2) The woman with a hemorrhage: The account tells of a woman who came to Jesus with expectant Faith as a last resort, after trying every other cure known in her day. The Mosaic Law (Lv 15:25-27) declared her unclean and shut her off from the worship of God and the fellowship of her friends. That may be why she decided to try to touch the tassels of Jesus’ garment secretly. Jesus, like every other Jew, wore an outer robe with four tassels on it, one at each corner–the badge of a devout Jew as prescribed (Nm 15:38-40).

The Faith that was rewarded

The woman’s boldness in touching Jesus’ garment — which, according to the Law, made Jesus unclean — could have angered the Master. Further, because her “chronic bleeding disease” rendered her ritually unclean, any contact she had with others in the crowd, made them also ritually unclean as well. But her Faith in the healing power of Jesus was so strong that she risked breaking all the social rules to seek what she believed He could do for her. By affectionately calling her “daughter,” Jesus established a relationship with her and gave her the assurance that she was healed:   “Daughter, your Faith has saved you. Go in peace and be cured of your affliction.” In addition, she gained a personal relationship with Jesus as a member of Jesus’ family (3:35).  By trusting in the power of God and doing His will, she was not only physically cured but was also fully restored to a normal religious and social life. It was her Jesus’ garment – that was a major factor in her healing.
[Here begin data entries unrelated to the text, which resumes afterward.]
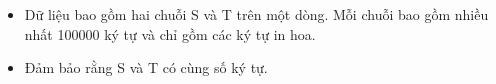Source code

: \begin{itemize}
	\item     Dữ liệu bao gồm hai chuỗi S và T trên một dòng. Mỗi chuỗi bao gồm nhiều nhất 100000 ký tự và chỉ gồm các ký tự in hoa.   
	\item     Đảm bảo rằng S và T có cùng số ký tự.   
\end{itemize}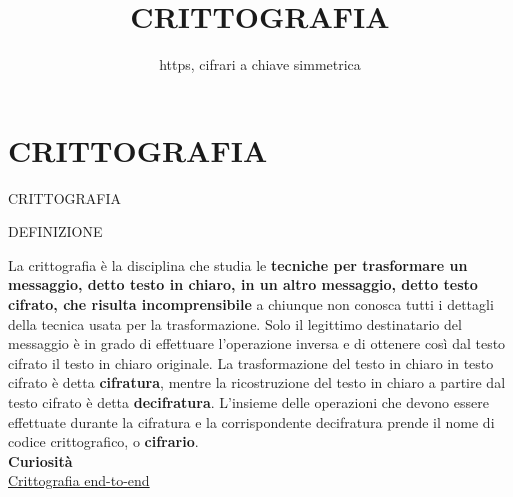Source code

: \documentclass[aspectratio=1610]{beamer}
\title{CRITTOGRAFIA}
\subtitle{https, cifrari a chiave simmetrica}
\date{}
\institute{\textit{
        Fonti:
        \begin{itemize}
            \item[-] \href{https://www.treccani.it/enciclopedia/crittografia\_(Enciclopedia-della-Scienza-e-della-Tecnica)/}{Treccani}
            \item[-] \href{https://it.wikipedia.org/wiki/Storia\_della\_crittografia}{Wikipedia}
        \end{itemize}
    }
}
\begin{document}
\begin{frame}
    \titlepage
\end{frame}

\section{CRITTOGRAFIA}

\begin{frame}{CRITTOGRAFIA}
    \begin{alertblock}{DEFINIZIONE}
        \begin{minipage}{0.98\linewidth}
            \justifying
            La crittografia è la disciplina che studia le \textbf{tecniche per trasformare un messaggio, 
            detto testo in chiaro, in un altro messaggio, detto testo cifrato, che risulta incomprensibile} 
            a chiunque non conosca tutti i dettagli della tecnica usata per la trasformazione. 
            Solo il legittimo destinatario del messaggio è in grado di effettuare l’operazione inversa 
            e di ottenere così dal testo cifrato il testo in chiaro originale. La trasformazione del testo 
            in chiaro in testo cifrato è detta \textbf{cifratura}, mentre la ricostruzione del testo in chiaro 
            a partire dal testo cifrato è detta \textbf{decifratura}. L’insieme delle operazioni che devono 
            essere effettuate durante la cifratura e la corrispondente decifratura prende il nome di codice 
            crittografico, o \textbf{cifrario}.\\
            \bigskip
            \tiny{\textbf{Curiosità}}\\
            \tiny{\href{https://it.wikipedia.org/wiki/Crittografia_end-to-end}{Crittografia end-to-end}}
        \end{minipage}
    \end{alertblock}
\end{frame}
\end{document}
The Faith that brought back life from death

As Jesus sent the woman to her house, Jairus received the shocking news of the death of his daughter. But Jesus insisted on going to Jairus’ house and consoled the father saying, “Do not be afraid; only have Faith.” The phrase, “Do not be afraid,” appears in the Bible 366 times [Source: http://www.believersportal.com/list-365-fear-not-bible-verses/%5D Those who greeted Jairus at his home were professional mourners who wailed, beat their breasts, tore their hair, and rent their garments.  There were also flute players who played funeral dirges.  The crowd told Jairus: “Your daughter is dead.  Why trouble the teacher any further?” (35). But Jesus assured the crowd: “The child is not dead but sleeping,” meaning that the girl’s death was only temporary, and she would wake up at his call. Jesus took the parents of the little girl with only Peter, James, and John into the room, took the child by the hand and said to her, “‘Talitha koum,’ which means, ‘Little girl, get up!’” Those who had laughed Jesus to scorn must have been greatly amazed when they realized Jesus’ power.

Ministry of Presence

Jesus’ “ministry of presence,” was what drew people as a magnet draws iron filings. When Jairus approached Jesus in today’s Gospel (Mk 5:21-43) about his dying daughter, Jesus immediately became present to him and left with him to visit the child. On the way, someone hemorrhaging was healed simply by reaching out to touch Jesus cloak tassel with Faith. Arriving at Jairus’ house, Jesus was present to the apparently dead child and to her parents. In all cases, Jesus brought new life into dark situations. What we are, and what they are receiving, is the very compassion of Jesus. It is that compassion that urges us to visit those who need consoling. And our compassion finds its release in being present to others in their time of need, just as Jesus was. Consoling and comforting are spiritual works of mercy and visiting the sick and dying is a corporal work of mercy. This “mystery of mercy” is supremely revealed in the life of Jesus, and, as Pope John Paul II taught us, it is our constant mission to proclaim and introduce that mercy into our daily life (Dives in Misericordia, 1980; #14). Just being present to those in need is healing! Coming to the aid of our neighbor in a time of need, both spiritual and physical, is a charitable action or “work of mercy” (CCC #2447). When we serve those who are hurting, we serve Christ who identifies with them (CCC #544).